My other question is for Veterans Affairs. Do the veterans have a uniform kind of coverage, all the veterans, or is it just steered according to the rank? How is that coverage provided?

9:15 a.m.

Assistant Deputy Minister, Service Delivery Branch, Department of Veterans Affairs

Michel Doiron

Thank you for the question, Mr. Chair.

We have a common formulary that applies to all veterans. However, the fact that we would pay is based on the injury and service relationship or the ability of the veteran to pay. If somebody is frail or cannot pay, then Veterans Affairs will take care of that veteran. However, it is based on the injury and the relationship to service as a first premise. That said, the formulary is uniform for our veterans from coast to coast to coast.

9:15 a.m.

Liberal

Darshan Singh Kang Liberal Calgary Skyview, AB

You mentioned the frail veterans or those who can't afford it.
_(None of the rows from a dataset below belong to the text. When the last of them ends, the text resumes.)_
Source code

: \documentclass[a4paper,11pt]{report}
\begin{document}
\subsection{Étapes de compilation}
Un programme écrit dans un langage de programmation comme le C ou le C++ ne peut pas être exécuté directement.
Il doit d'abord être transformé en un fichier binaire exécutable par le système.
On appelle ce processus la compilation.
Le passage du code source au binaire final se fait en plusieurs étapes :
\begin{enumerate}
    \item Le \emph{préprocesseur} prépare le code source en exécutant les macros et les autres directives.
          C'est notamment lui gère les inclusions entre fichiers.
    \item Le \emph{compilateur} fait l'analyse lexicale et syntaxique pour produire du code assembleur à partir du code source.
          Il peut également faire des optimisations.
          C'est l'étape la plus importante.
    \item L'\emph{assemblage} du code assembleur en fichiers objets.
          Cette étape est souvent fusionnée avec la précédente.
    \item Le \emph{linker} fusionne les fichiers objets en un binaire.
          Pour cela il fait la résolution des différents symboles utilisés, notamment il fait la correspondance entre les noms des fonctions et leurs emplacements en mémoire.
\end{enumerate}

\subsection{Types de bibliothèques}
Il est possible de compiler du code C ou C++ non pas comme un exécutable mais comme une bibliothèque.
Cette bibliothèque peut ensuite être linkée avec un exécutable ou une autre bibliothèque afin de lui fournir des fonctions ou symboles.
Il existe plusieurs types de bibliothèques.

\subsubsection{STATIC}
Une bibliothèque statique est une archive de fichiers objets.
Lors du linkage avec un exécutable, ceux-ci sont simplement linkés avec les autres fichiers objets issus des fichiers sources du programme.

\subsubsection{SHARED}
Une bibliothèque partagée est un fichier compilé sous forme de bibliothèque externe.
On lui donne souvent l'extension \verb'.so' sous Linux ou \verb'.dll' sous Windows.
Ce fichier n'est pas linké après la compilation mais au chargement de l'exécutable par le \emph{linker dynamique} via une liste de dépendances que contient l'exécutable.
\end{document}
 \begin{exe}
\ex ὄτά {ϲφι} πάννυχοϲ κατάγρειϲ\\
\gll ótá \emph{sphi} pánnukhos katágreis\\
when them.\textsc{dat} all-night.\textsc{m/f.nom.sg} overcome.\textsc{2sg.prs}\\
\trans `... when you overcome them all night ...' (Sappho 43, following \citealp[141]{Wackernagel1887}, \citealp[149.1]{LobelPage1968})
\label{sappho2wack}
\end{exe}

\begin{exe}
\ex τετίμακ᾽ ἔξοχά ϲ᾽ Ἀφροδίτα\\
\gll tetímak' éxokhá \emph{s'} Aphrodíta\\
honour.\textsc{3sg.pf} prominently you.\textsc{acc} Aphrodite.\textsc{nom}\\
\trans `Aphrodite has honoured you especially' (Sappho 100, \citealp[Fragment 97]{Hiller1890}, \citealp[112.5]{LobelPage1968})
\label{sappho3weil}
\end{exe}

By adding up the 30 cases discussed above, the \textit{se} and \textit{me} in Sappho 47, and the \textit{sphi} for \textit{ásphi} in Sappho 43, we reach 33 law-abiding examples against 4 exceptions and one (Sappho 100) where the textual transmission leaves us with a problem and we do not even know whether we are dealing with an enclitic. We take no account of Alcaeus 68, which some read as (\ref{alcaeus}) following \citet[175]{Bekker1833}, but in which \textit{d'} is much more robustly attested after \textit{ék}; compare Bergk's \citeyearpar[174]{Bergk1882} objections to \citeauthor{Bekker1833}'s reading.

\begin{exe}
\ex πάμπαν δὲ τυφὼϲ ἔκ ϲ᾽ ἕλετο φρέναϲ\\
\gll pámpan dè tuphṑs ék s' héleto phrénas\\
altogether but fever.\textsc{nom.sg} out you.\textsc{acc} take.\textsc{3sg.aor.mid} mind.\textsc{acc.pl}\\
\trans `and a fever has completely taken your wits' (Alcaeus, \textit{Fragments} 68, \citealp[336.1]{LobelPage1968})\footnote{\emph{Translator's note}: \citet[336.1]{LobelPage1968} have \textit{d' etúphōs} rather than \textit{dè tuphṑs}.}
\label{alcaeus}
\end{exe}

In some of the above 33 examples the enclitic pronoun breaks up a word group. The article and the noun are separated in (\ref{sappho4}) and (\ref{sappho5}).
How hard do they have to fight with the department to get their coverage?

9:15 a.m.

Assistant Deputy Minister, Service Delivery Branch, Department of Veterans Affairs

Michel Doiron

It's not always a very simple process. The Auditor General commented to that effect in his report in 2015.

We are working very hard. We have this initiative called the service delivery review, to modernize and make our services veteran-centric as opposed to program-centric. We're working on that.

If a veteran is frail or it's an end-of-life situation, we have expedited matters to get the programs done. However, the moment you come to us and we deem your injury to be service-related, you are then eligible for medications related to that injury. You do not have to reapply for that. Once we adjudicate the case and say that your hearing loss is service-related, then hearing aids, batteries, or any specialized medication are automatically given to you. You receive your card for medication, and you are in the club immediately.

9:15 a.m.

Liberal

Darshan Singh Kang Liberal Calgary Skyview, AB

When we get old, we are going to have different diseases. I don't think the coverage should be just service-related, because those ladies and gentlemen in uniform have put their lives on the line for us. I think they should be treated better than what I hear out there in some stories from veterans.

9:15 a.m.

Assistant Deputy Minister, Service Delivery Branch, Department of Veterans Affairs

Michel Doiron

Sir, I agree with you, but we have to remember that in Canada medication is not paid for everywhere, The provinces do have programs. If they are not covered by the provinces, etc., then Veterans Affairs will take care of our veterans. That is our primary mandate, and we work very hard to do that.